One of the concerns of assembling de novo transcriptomes is determining the amount of read sequences required to ensure a comprehensive coverage of genes expressed in a particular sample. In this report, researchers from the Rubber Research Institute of Malaysia describe the use of Illumina paired-end RNA-Seq (PE RNA-Seq) reads from Hevea brasiliensis (rubber tree) bark to devise a transcript mapping approach for the estimation of the read amount needed for deep transcriptome coverage.
The researchers optimized the assembly of a Hevea bark transcriptome based on 16 Gb Illumina PE RNA-Seq reads using the Oases assembler across a range of k-mer sizes. They then assessed assembly quality based on transcript N50 length and transcript mapping statistics in relation to (a) known Hevea cDNAs with complete open reading frames, (b) a set of core eukaryotic genes and (c) Hevea genome scaffolds. This was followed by a systematic transcript mapping process where sub-assemblies from a series of incremental amounts of bark transcripts were aligned to transcripts from the entire bark transcriptome assembly.
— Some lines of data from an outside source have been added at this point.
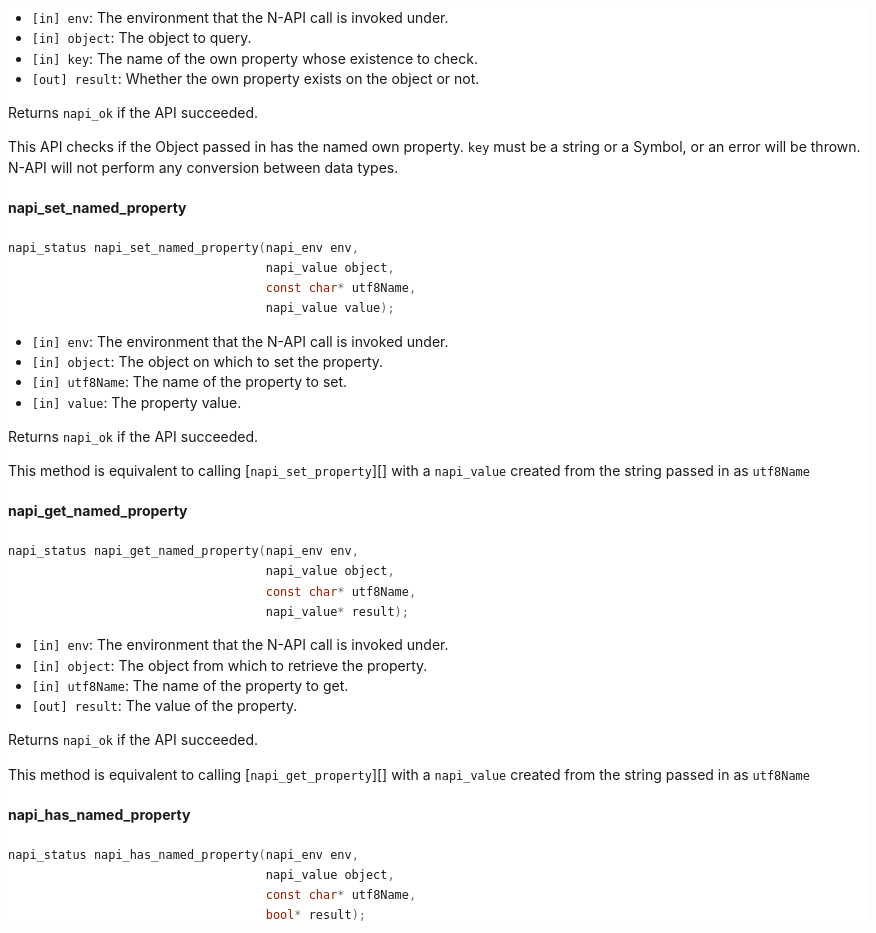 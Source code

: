 - `[in] env`: The environment that the N-API call is invoked under.
- `[in] object`: The object to query.
- `[in] key`: The name of the own property whose existence to check.
- `[out] result`: Whether the own property exists on the object or not.

Returns `napi_ok` if the API succeeded.

This API checks if the Object passed in has the named own property. `key` must be a string or a Symbol, or an error will be thrown. N-API will not perform any conversion between data types.

#### napi_set_named_property



```C
napi_status napi_set_named_property(napi_env env,
                                    napi_value object,
                                    const char* utf8Name,
                                    napi_value value);
```

- `[in] env`: The environment that the N-API call is invoked under.
- `[in] object`: The object on which to set the property.
- `[in] utf8Name`: The name of the property to set.
- `[in] value`: The property value.

Returns `napi_ok` if the API succeeded.

This method is equivalent to calling [`napi_set_property`][] with a `napi_value` created from the string passed in as `utf8Name`

#### napi_get_named_property



```C
napi_status napi_get_named_property(napi_env env,
                                    napi_value object,
                                    const char* utf8Name,
                                    napi_value* result);
```

- `[in] env`: The environment that the N-API call is invoked under.
- `[in] object`: The object from which to retrieve the property.
- `[in] utf8Name`: The name of the property to get.
- `[out] result`: The value of the property.

Returns `napi_ok` if the API succeeded.

This method is equivalent to calling [`napi_get_property`][] with a `napi_value` created from the string passed in as `utf8Name`

#### napi_has_named_property



```C
napi_status napi_has_named_property(napi_env env,
                                    napi_value object,
                                    const char* utf8Name,
                                    bool* result);
```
The exercise served to relate read amounts to the degree of transcript mapping level, the latter being an indicator of the coverage of gene transcripts expressed in the sample. As read amounts or datasize increased toward 16 Gb, the number of transcripts mapped to the entire bark assembly approached saturation. A colour matrix was subsequently generated to illustrate sequencing depth requirement in relation to the degree of coverage of total sample transcripts.
The researchers devised a procedure, the “transcript mapping saturation test”, to estimate the amount of RNA-Seq reads needed for deep coverage of transcriptomes. For Hevea de novo assembly, they propose generating between 5-8 Gb reads, whereby around 90% transcript coverage could be achieved with optimized k-mers and transcript N50 length. The principle behind this methodology may also be applied to other non-model plants, or with reads from other second generation sequencing platforms.